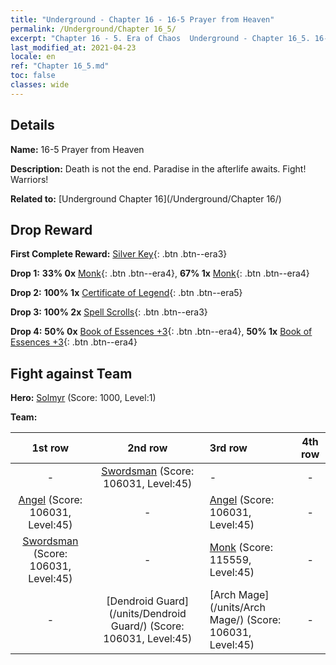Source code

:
 ```yaml
---
title: "Underground - Chapter 16 - 16-5 Prayer from Heaven"
permalink: /Underground/Chapter 16_5/
excerpt: "Chapter 16 - 5. Era of Chaos  Underground - Chapter 16_5. 16-5 Prayer from Heaven"
last_modified_at: 2021-04-23
locale: en
ref: "Chapter 16_5.md"
toc: false
classes: wide
---
```


## Details

 **Name:** 16-5 Prayer from Heaven

 **Description:** Death is not the end. Paradise in the afterlife awaits. Fight! Warriors!

 **Related to:** [Underground Chapter 16](/Underground/Chapter 16/)

## Drop Reward

 **First Complete Reward:** [Silver Key](/Items/con_693/){: .btn .btn--era3}

 **Drop 1:** **33% 0x** [Monk](/Items/unt_194/){: .btn .btn--era4}, **67% 1x** [Monk](/Items/unt_194/){: .btn .btn--era4}

 **Drop 2:** **100% 1x** [Certificate of Legend](/Items/mat_67/){: .btn .btn--era5}

 **Drop 3:** **100% 2x** [Spell Scrolls](/Items/con_694/){: .btn .btn--era3}

 **Drop 4:** **50% 0x** [Book of Essences +3](/Items/mat_60/){: .btn .btn--era4}, **50% 1x** [Book of Essences +3](/Items/mat_60/){: .btn .btn--era4}


## Fight against Team
 **Hero:** [Solmyr](/heroes/Solmyr/) (Score: 1000, Level:1)

 **Team:**


  | 1st row | 2nd row | 3rd row | 4th row |
  |:----:|:----:|:----|:----:|
  | - | [Swordsman](/units/Swordsman/) (Score: 106031, Level:45)  | - | - |
  | [Angel](/units/Angel/) (Score: 106031, Level:45)  | - | [Angel](/units/Angel/) (Score: 106031, Level:45)  | - |
  | [Swordsman](/units/Swordsman/) (Score: 106031, Level:45)  | - | [Monk](/units/Monk/) (Score: 115559, Level:45)  | - |
  | - | [Dendroid Guard](/units/Dendroid Guard/) (Score: 106031, Level:45)  | [Arch Mage](/units/Arch Mage/) (Score: 106031, Level:45)  | - |



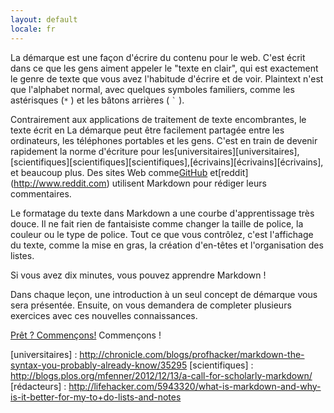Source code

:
 ```yaml
---
layout: default
locale: fr
---
```


La démarque est une façon d'écrire du contenu pour le web. C'est écrit dans ce que les gens aiment appeler le "texte en clair", qui est exactement le genre de texte que vous avez l'habitude d'écrire et de voir. Plaintext n'est que l'alphabet normal, avec quelques symboles familiers, comme les astérisques (<code>*</code> ) et les bâtons arrières ( <code>`</code> ).

Contrairement aux applications de traitement de texte encombrantes, le texte écrit en
La démarque peut être facilement partagée entre les ordinateurs, les téléphones portables et les gens. C'est en train de devenir rapidement la norme d'écriture pour les[universitaires][universitaires],[scientifiques][scientifiques][scientifiques],[écrivains][écrivains][écrivains], et beaucoup plus.  Des sites Web comme[GitHub](https://www.github.com) et[reddit] (http://www.reddit.com) utilisent Markdown pour rédiger leurs commentaires.

Le formatage du texte dans Markdown a une courbe d'apprentissage très douce. Il ne fait rien de fantaisiste comme changer la taille de police, la couleur ou le type de police. Tout ce que vous contrôlez, c'est l'affichage du texte, comme la mise en gras, la création d'en-têtes et l'organisation des listes.

Si vous avez dix minutes, vous pouvez apprendre Markdown !

Dans chaque leçon, une introduction à un seul concept de démarque vous sera présentée. Ensuite, on vous demandera de completer plusieurs exercices avec ces nouvelles connaissances.

<a class="btn btn btn-lg btn-success" href="{{site.data.tooltips.lesson_1[page.locale].href }}">Prêt ? Commençons!</a> Commençons !

[universitaires] : http://chronicle.com/blogs/profhacker/markdown-the-syntax-you-probably-already-know/35295
[scientifiques] : http://blogs.plos.org/mfenner/2012/12/13/a-call-for-scholarly-markdown/
[rédacteurs] : http://lifehacker.com/5943320/what-is-markdown-and-why-is-it-better-for-my-to+do-lists-and-notes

—————

## REQUIREMENT
Search the records for the string "Reward" and return every line in which it occurs.

## WRITTEN REPLY
## Drop Reward
 **First Complete Reward:** [Silver Key](/Items/con_693/){: .btn .btn--era3}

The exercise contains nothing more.